To do
Only one stretch of the data below is wanted: the lines starting at the one with "Se $A$ è un" and ending at the one with "Dato ora qualunque $n\in B$", both included, given again exactly.

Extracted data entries

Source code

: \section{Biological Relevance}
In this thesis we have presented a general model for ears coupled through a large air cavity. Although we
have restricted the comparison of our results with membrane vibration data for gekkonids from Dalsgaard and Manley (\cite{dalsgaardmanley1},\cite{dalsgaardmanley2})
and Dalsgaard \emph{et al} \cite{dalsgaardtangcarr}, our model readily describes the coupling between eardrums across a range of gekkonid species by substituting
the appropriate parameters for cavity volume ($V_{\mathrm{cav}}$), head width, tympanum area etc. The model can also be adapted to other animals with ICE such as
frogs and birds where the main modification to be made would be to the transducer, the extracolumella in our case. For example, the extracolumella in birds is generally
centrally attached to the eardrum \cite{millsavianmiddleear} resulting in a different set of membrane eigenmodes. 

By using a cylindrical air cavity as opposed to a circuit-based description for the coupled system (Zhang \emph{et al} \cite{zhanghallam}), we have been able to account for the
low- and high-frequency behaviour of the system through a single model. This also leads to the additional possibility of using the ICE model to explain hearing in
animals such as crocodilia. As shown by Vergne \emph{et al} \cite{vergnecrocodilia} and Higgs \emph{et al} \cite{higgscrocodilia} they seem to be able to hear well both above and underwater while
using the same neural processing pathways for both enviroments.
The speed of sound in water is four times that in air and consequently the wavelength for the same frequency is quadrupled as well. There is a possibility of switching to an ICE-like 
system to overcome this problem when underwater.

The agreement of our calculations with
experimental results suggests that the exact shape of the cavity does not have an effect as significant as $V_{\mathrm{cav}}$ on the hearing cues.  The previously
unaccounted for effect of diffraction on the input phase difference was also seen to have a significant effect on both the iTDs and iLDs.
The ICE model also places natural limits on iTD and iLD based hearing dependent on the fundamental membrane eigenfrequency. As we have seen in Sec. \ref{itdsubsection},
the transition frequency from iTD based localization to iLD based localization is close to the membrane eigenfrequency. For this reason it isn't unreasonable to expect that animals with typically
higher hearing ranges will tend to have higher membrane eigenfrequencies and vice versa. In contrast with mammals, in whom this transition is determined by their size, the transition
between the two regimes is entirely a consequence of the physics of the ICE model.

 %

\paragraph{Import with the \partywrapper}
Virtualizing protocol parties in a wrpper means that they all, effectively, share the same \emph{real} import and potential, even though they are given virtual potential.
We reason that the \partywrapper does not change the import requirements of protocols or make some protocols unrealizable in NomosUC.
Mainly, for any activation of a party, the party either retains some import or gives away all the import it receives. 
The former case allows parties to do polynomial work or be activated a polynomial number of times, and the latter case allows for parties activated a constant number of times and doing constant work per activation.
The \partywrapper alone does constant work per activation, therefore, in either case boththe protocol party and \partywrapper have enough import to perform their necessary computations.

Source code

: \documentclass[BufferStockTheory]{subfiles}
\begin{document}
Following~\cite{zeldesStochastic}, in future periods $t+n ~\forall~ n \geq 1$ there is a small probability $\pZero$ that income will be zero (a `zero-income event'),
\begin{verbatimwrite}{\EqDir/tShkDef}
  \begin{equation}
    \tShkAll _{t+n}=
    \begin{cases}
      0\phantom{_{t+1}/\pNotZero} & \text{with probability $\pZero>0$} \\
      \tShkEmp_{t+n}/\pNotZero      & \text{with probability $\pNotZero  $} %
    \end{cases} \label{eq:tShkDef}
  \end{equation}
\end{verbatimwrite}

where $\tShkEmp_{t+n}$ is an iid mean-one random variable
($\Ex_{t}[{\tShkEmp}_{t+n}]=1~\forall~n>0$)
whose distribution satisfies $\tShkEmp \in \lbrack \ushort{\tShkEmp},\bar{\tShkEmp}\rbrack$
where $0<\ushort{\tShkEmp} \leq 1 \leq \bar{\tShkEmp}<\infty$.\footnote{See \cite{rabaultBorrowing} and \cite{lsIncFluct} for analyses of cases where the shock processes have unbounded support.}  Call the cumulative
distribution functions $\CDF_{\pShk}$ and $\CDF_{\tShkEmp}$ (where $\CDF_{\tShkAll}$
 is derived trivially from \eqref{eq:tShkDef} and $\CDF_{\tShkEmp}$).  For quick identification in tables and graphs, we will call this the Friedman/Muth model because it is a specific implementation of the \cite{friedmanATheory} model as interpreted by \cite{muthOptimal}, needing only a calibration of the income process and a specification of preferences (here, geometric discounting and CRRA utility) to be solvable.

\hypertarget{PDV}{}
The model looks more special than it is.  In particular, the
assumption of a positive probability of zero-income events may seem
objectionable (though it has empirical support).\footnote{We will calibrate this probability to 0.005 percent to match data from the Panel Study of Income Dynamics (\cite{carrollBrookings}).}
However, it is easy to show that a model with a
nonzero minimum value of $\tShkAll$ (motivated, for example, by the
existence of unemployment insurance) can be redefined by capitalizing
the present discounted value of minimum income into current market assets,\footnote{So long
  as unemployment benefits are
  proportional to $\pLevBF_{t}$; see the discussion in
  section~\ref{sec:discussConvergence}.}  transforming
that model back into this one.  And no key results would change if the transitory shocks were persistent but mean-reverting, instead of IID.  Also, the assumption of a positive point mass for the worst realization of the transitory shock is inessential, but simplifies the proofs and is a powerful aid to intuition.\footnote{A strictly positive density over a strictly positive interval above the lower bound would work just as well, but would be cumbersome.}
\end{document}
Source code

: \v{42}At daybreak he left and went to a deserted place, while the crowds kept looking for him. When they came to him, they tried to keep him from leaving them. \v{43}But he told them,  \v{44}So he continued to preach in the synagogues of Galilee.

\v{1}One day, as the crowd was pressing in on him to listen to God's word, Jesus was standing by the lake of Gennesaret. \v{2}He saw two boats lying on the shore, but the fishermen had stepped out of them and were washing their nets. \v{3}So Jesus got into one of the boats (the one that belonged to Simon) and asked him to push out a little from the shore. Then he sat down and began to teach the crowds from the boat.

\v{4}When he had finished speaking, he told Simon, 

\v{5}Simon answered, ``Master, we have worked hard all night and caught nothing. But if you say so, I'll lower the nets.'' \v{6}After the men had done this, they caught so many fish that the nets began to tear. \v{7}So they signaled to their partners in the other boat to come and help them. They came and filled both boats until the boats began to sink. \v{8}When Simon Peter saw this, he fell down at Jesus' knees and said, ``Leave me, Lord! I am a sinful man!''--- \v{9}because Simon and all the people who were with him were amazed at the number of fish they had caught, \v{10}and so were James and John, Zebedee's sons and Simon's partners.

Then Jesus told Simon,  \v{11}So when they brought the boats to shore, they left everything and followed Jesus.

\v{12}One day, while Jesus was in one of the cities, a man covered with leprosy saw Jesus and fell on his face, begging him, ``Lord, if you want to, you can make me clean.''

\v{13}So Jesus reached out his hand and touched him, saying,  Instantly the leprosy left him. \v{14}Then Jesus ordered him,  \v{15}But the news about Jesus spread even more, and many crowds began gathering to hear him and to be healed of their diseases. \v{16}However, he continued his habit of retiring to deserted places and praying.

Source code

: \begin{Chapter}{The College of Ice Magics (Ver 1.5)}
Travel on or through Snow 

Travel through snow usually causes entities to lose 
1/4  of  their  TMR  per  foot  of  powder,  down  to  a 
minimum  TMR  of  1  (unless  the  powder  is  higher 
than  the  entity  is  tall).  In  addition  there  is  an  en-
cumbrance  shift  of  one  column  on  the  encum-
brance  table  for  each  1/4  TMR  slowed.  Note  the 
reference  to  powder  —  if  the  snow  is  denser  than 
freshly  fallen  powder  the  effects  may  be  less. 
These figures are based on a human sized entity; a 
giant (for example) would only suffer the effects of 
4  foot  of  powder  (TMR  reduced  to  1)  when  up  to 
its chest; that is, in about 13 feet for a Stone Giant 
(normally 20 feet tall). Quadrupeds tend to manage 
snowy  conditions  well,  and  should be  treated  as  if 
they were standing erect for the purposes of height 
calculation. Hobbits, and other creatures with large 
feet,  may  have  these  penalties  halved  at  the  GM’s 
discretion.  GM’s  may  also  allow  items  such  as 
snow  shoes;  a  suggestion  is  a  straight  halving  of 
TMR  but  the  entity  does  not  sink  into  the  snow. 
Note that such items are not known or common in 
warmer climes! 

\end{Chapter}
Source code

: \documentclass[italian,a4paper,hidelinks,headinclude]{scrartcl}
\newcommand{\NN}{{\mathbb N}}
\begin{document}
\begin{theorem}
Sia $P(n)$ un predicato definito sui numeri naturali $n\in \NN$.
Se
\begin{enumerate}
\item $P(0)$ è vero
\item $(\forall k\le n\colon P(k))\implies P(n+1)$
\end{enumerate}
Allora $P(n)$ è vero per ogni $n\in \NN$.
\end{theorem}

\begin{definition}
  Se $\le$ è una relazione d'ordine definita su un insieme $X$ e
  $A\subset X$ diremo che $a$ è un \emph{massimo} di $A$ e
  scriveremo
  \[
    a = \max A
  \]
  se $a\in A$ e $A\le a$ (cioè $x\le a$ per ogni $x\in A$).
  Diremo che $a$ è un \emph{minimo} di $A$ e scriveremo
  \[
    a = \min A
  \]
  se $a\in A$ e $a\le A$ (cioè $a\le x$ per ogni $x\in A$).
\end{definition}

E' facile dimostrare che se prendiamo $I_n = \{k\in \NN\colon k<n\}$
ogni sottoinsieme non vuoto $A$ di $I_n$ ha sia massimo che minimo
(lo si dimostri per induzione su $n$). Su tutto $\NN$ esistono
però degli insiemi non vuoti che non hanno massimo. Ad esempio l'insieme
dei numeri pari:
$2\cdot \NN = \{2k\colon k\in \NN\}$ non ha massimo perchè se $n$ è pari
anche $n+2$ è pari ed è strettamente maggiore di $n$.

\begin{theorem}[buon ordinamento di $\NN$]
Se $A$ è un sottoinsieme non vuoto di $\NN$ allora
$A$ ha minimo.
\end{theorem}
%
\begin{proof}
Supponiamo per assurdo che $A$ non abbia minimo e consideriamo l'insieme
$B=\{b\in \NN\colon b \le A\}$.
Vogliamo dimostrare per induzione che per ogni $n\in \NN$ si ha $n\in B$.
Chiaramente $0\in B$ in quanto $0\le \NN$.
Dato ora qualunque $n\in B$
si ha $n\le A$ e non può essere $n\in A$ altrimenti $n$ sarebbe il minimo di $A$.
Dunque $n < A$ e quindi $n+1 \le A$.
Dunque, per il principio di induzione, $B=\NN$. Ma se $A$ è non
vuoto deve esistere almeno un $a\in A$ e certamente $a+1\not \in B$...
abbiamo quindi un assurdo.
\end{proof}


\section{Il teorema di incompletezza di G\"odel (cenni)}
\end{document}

Response to the task
Se $A$ è un sottoinsieme non vuoto di $\NN$ allora
$A$ ha minimo.
\end{theorem}
%
\begin{proof}
Supponiamo per assurdo che $A$ non abbia minimo e consideriamo l'insieme
$B=\{b\in \NN\colon b \le A\}$.
Vogliamo dimostrare per induzione che per ogni $n\in \NN$ si ha $n\in B$.
Chiaramente $0\in B$ in quanto $0\le \NN$.
Dato ora qualunque $n\in B$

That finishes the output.